Genevieve Patenaude, a manager at Parks Canada, purchased a single password at the request of the Environment Minister’s office to see one story, records showed. The story stated Blacklock’s obtained documents proving Parks Canada secretly paid the CBC more than $94,000 for positive coverage of the agency’s work. Neither Parks Canada nor the CBC disclosed the cash-for-coverage payment.

Parks Canada and the Department of Environment at the time budgeted more than $282,710 a year for media monitoring including $50,145 to Press News Inc. and $23,632 to Cedrom-SNI Inc. Manager Patenaude had “experience with the purchase of subscriptions for Parks Canada” and should have known Blacklock’s terms and conditions were “plainly visible,” said the Court.

“Had Ms. Patenaude been curious enough she would have clicked on the button ‘Terms And Conditions’ and right upfront she would have read the paragraphs,” wrote Justice Roy. Terms stated: “You acknowledge and agree one subscription is allotted per subscriber. Distribution of articles, photographs, images, writings or other content of any kind by a single subscriber by paper, electronic file, disc, intranet or any and all methods is not permissible. For bulk subscriptions see ‘Contact.’”

Evidence showed Patenaude also immediately received multiple email notices stating: “For institutional subscribers who would like to share or distribute content in-house please contact publisher Holly Doan for custom bulk rates,” with an email and phone number provided.

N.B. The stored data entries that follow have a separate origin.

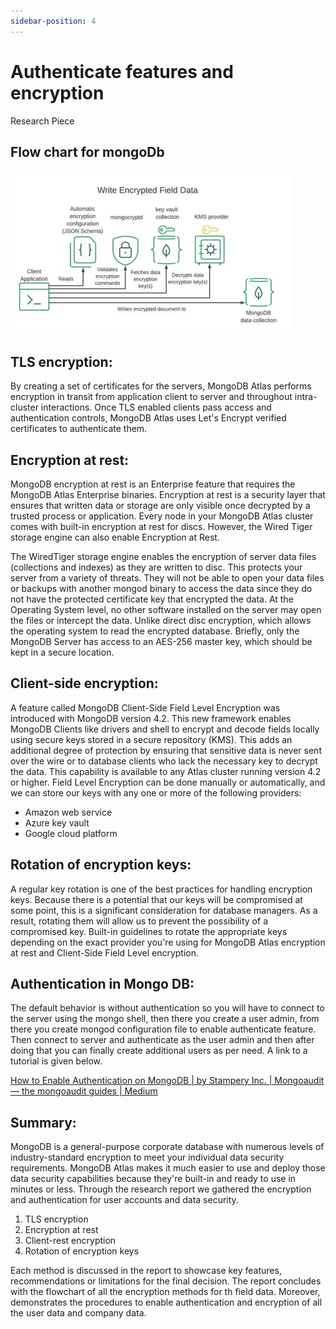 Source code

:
 ```yaml
---
sidebar-position: 4
---
```


# Authenticate features and encryption

Research Piece

## Flow chart for mongoDb

![Authenticate](img\authenticate-tls.jpg)

## TLS encryption:

By creating a set of certificates for the servers, MongoDB Atlas performs encryption in transit from application client to server and throughout intra-cluster interactions. Once TLS enabled clients pass access and authentication controls, MongoDB Atlas uses Let's Encrypt verified certificates to authenticate them.

## Encryption at rest:
MongoDB encryption at rest is an Enterprise feature that requires the MongoDB Atlas Enterprise
binaries. Encryption at rest is a security layer that ensures that written data or storage are only visible once decrypted by a trusted process or application. Every node in your MongoDB Atlas cluster comes with built-in encryption at rest for discs. However, the Wired Tiger storage engine can also enable Encryption at Rest.

The WiredTiger storage engine enables the encryption of server data files (collections and indexes) as they are written to disc. This protects your server from a variety of threats. They will not be able to open your data files or backups with another mongod binary to access the data since they do not have the protected certificate key that encrypted the data. At the Operating System level, no other software installed on the server may open the files or intercept the data. Unlike direct disc encryption, which allows the operating system to read the encrypted database. Briefly, only the MongoDB Server has access to an AES-256 master key, which should be kept in a secure location.

## Client-side encryption:

A feature called MongoDB Client-Side Field Level Encryption was introduced with MongoDB version 4.2. This new framework enables MongoDB Clients like drivers and shell to encrypt and decode fields locally using secure keys stored in a secure repository (KMS). This adds an additional degree of protection by ensuring that sensitive data is never sent over the wire or to database clients who lack the necessary key to decrypt the data. This capability is available to any Atlas cluster running version 4.2 or higher. Field Level Encryption can be done manually or automatically, and we can store our
keys with any one or more of the following providers:

- Amazon web service
- Azure key vault
- Google cloud platform

## Rotation of encryption keys:

A regular key rotation is one of the best practices for handling encryption keys. Because there is a potential that our keys will be compromised at some point, this is a significant consideration for database managers. As a result, rotating them will allow us to prevent the possibility of a compromised key. Built-in guidelines to rotate the appropriate keys depending on the exact provider you're using for MongoDB Atlas encryption at rest and Client-Side Field Level encryption.


## Authentication in Mongo DB:

The default behavior is without authentication so you will have to connect to the server using the mongo shell, then there you create a user admin, from there you create mongod configuration file to enable authenticate feature. Then connect to server and authenticate as the user admin and then after doing that you can finally create additional users as per need. A link to a tutorial is given below.

[How to Enable Authentication on MongoDB | by Stampery Inc. | Mongoaudit — the mongoaudit guides | Medium](https://medium.com/mongoaudit/how-to-enable-authentication-on-mongodb-b9e8a924efac)


## Summary:
MongoDB is a general-purpose corporate database with numerous levels of industry-standard
encryption to meet your individual data security requirements. MongoDB Atlas makes it much easier to use and deploy those data security capabilities because they're built-in and ready to use in minutes or less. Through the research report we gathered the encryption and authentication for user accounts and data security.

1. TLS encryption
2. Encryption at rest
3. Client-rest encryption
4. Rotation of encryption keys

Each method is discussed in the report to showcase key features, recommendations or limitations for the final decision. The report concludes with the flowchart of all the encryption methods for th field data. Moreover, demonstrates the procedures to enable authentication and encryption of all the user data and company data.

Justice Roy ruled Blacklock’s terms and conditions though “plainly visible” were irrelevant and the email notices too bewildering for Parks Canada management to comprehend. “What is an ‘institutional subscriber’ other than a subscriber who happens to be an institution of some sort? he wrote. “What is a ‘bulk subscription’? What constitutes ‘distribution’ or ‘share’?”

Records showed Manager Patenaude shared the password with at least nine others and offered it to anyone who asked “if you ever need to access any Blacklock’s article.” Each password granted access to Blacklock’s entire database of thousands of copyright works.

Access To Information records showed where passwords were not shared, Parks Canada staff cut and paste password-protected content for sharing by email. The agency had 2,160 employees at the time.

Blacklock’s argued in Federal Court that password sharing violated 2012 amendments to the Copyright Act forbidding the breach of any “technological protection measure” to access works. Parliament wrote no person shall “avoid, bypass, remove, deactivate or impair the technological measure” without a copyright owner’s permission. The Act defined a technological protection measure as “any effective technology, device or component that in the ordinary course of its operation controls access to a work.”

Justice Roy wrote “there is no evidence of what a ‘password’ is” and that password buyers were entitled to share them without any stated limit. “Use of a password, if it is otherwise a technological protection measure, does not constitute the circumvention of the technological protection measures of the Copyright Act,” he wrote.

Michael Geist, Canada Research Chair at the University of Ottawa, called the ruling a “huge win” for people who do not want to pay for content. “The decision could have enormous implications,” Geist wrote in a blog post, adding that media creators “cannot merely rely on passwords protecting their works.”

Blacklock’s shareholders said in a statement: “Since 2016 we have tramped in and out of Federal Court hearings to uphold Canadian publishers’ centuries-old right to sell subscriptions and prosecute shoplifters. We were naive. The biggest corporation in the land, the Government of Canada, gained new powers to steal from the littlest publisher.”

“Federal media meddling is now complete,” said shareholders. “Paid media get the carrots – $29,750 employee rebates, 15 percent subscription tax credits, six-figure ‘media monitoring’ payments and $94,000 cash-for-coverage – and independent publishers get the stick. Carefully scrutinize the self-interest of anyone who claims otherwise.”